El naturalismo como estética narrativa y gráfica remite a encuadres pictóricos con decidida focalización en el contraste y el punto de fuga: aprovechando la luz de las velas y su rango de iluminación, se construyen puestas en escena que contribuyen a la inmersión no sólo en la época, sino en el momento emocional de la familia en pleno derrumbamiento, vinculado a ese maíz podrido o los animales extraviados. Incluso cuando es de día, las tonalidades grises y verdes apagadas acentúan la sensación de absoluto desamparo, sin que se advierta alguna solución factible.

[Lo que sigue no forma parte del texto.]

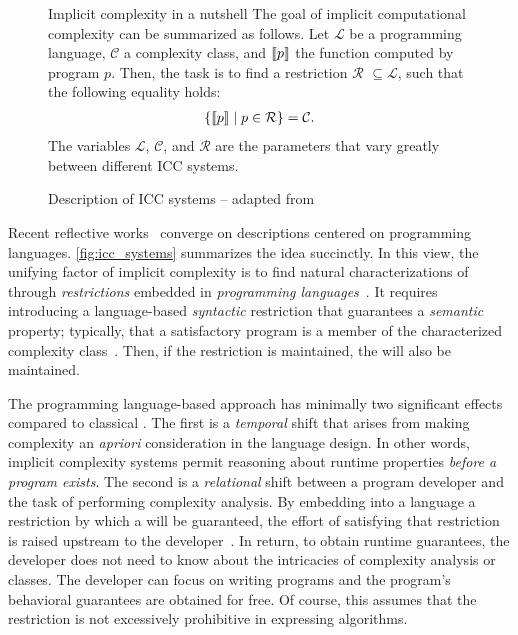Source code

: \begin{figure}[t]
\begin{infobox}[]{Implicit complexity in a nutshell}
The goal of implicit computational complexity can be summarized as follows. Let
\(\mathcal{L}\) be a programming language,
\(\mathcal{C}\) a complexity class, and
\(\llbracket p\rrbracket\) the function computed by program \(p\).
Then, the task is to find a restriction \(\mathcal{R}\)
\(\subseteq \mathcal{L}\), such that the following equality holds:
\begin{align*}\{ \llbracket p\rrbracket \mid p \in \mathcal{R} \} = \mathcal{C}.\end{align*}
The variables \(\mathcal{L}\), \(\mathcal{C}\), and \(\mathcal{R}\) are the
parameters that vary greatly between different ICC systems.
\end{infobox}
\caption[Implicit complexity in a nutshell]
{Description of ICC systems -- adapted from~\textcite[p. 7]{pchoux2020}}
\label{fig:icc_systems}
\end{figure}

Recent reflective works~\cite{pchoux2020,hoffmann2022} converge on descriptions
centered on programming languages. \autoref{fig:icc_systems} summarizes the idea
succinctly. In this view, the unifying factor of implicit complexity is to find
natural characterizations of  through
\emph{restrictions} embedded in \emph{programming
languages}~\cite{hoffmann2022}. It requires introducing a language-based
\emph{syntactic} restriction that guarantees a \emph{semantic} property;
typically, that a satisfactory program is a member of the characterized
complexity class~\cite{moyen2017}. Then, if the
restriction is maintained, the  will also be maintained.

The programming language-based approach has minimally two significant effects
compared to classical . The first is a
\emph{temporal} shift that arises from making complexity an \emph{apriori}
consideration in the language design. In other words, implicit complexity
systems permit reasoning about runtime properties \emph{before a program
exists}. The second is a \emph{relational} shift between a program developer and
the task of performing complexity analysis. By
embedding into a language a restriction by which a  will be
guaranteed, the effort of satisfying that restriction is raised upstream to the
developer~\cite{moyen2017}. In return, to obtain runtime guarantees, the
developer does not need to know about the intricacies of complexity analysis or
classes. The developer can focus on writing programs and the program's
behavioral guarantees are obtained for free. Of course, this assumes that the
restriction is not excessively prohibitive in expressing algorithms.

A finales del siglo XVII, en parte causada por la malinterpretación de estas leyendas en las que se basa el filme, cuyas raíces se pueden rastrear en el clásico docudrama La hechicería a través de los siglos (Häxan, Christensen, 1922), y a manera de buscar chivos expiatorios frente a las desgracias comunitarias, se desató la famosa cacería de Brujas en Massachusetts, que tuvo su mayor presencia en Salem, comunidad en la que se anidó una histeria colectiva enraizada en una equivocada religiosidad (cuando a Dios se le usa como pretexto…).

Aquellos juicios se han convertido en toda una alegoría, potenciada por la obra teatral de Arthur Miller inspiradora de los filmes Les sorcières de Salem (Rouleau, 1957) y Las brujas de Salem (Hytner, 1996), por la obra de Nathaniel Hawthorne y por el texto de Shirley Jackson, acerca de la intolerancia y la injusticia que, por lo visto, continúan en la actualidad globalizada, como bien se puede constatar en algunas redes virtuales que gustan del juicio fácil, rápido, lapidario y sin sustento.

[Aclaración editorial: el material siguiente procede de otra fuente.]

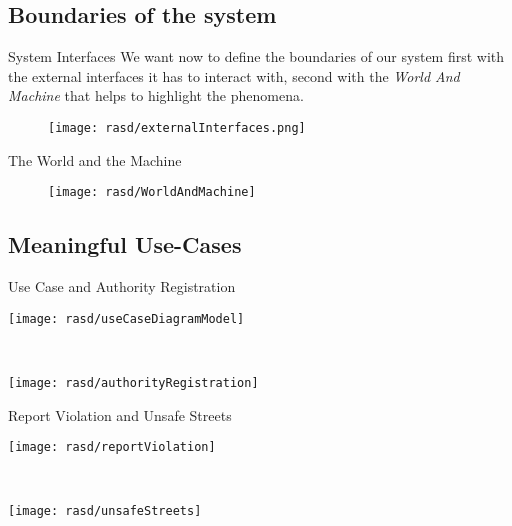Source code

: 	\subsection{Boundaries of the system}
		\begin{frame}{System Interfaces}
			\vspace{-10pt}
			We want now to define the boundaries of our system first with the external interfaces it has to interact with, second with the \emph{World And Machine} that helps to highlight the phenomena.
			
			\begin{figure}[h!]
				\centering
				\texttt{[image: rasd/externalInterfaces.png]}
			\end{figure}
		\end{frame}
		
		\begin{frame}{The World and the Machine}
			\vspace{-24pt}
			\begin{figure}[hbtp]
				\centering
				\texttt{[image: rasd/WorldAndMachine]}
			\end{figure}
		\end{frame}
	
	\subsection{Meaningful Use-Cases}
		\begin{frame}{Use Case and Authority Registration}
			\hspace*{-0.7cm}
			\begin{minipage}{0.4\textwidth}
				\centering
				\texttt{[image: rasd/useCaseDiagramModel]}
			\end{minipage}\hspace{1.9cm}
			~
			\begin{minipage}{0.4\textwidth}
				\centering
				\texttt{[image: rasd/authorityRegistration]}
			\end{minipage}
		\end{frame}
	
		\begin{frame}{Report Violation and Unsafe Streets}
			\hspace*{-0.4cm}
			\begin{minipage}{0.4\textwidth}
				\centering
				\texttt{[image: rasd/reportViolation]}
			\end{minipage}\hspace{1.2cm}
			~
			\begin{minipage}{0.4\textwidth}
				\centering
				\texttt{[image: rasd/unsafeStreets]}
			\end{minipage}
		\end{frame}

Al filme se le ha comparado con la impresionante El listón blanco (Haneke, 2009) por la forma en cómo el mal se va introduciendo casi de manera imperceptible en los vínculos familiares y comunitarios, en contrapunto de la trilogía de Dario Argento (Suspiria, 1976; Inferno, 1980; La madre de las lágrimas, 2007), que apuesta más bien por un tono impresionista con abundancia de hemoglobina. Las tentaciones circundantes, como la de la necesidad de éxito del marido en El bebé de Rosemary (Polanski, 1968), rondan entre los impávidos pinos que saturan el bosque.

Cortar leña como fallida actividad evasiva o despojarse de los ropajes para levantarse sobre la tierra y poder disfrutar de todas las tentaciones propuestas, sin tiempo para plantearse las posibles consecuencias. Regresar a la comunidad sin oportunidad para el orgullo o enfrentar la amenaza de frente, aunque ésta prefiera atacar de manera oblicua, sin previo aviso. La película de horror del año.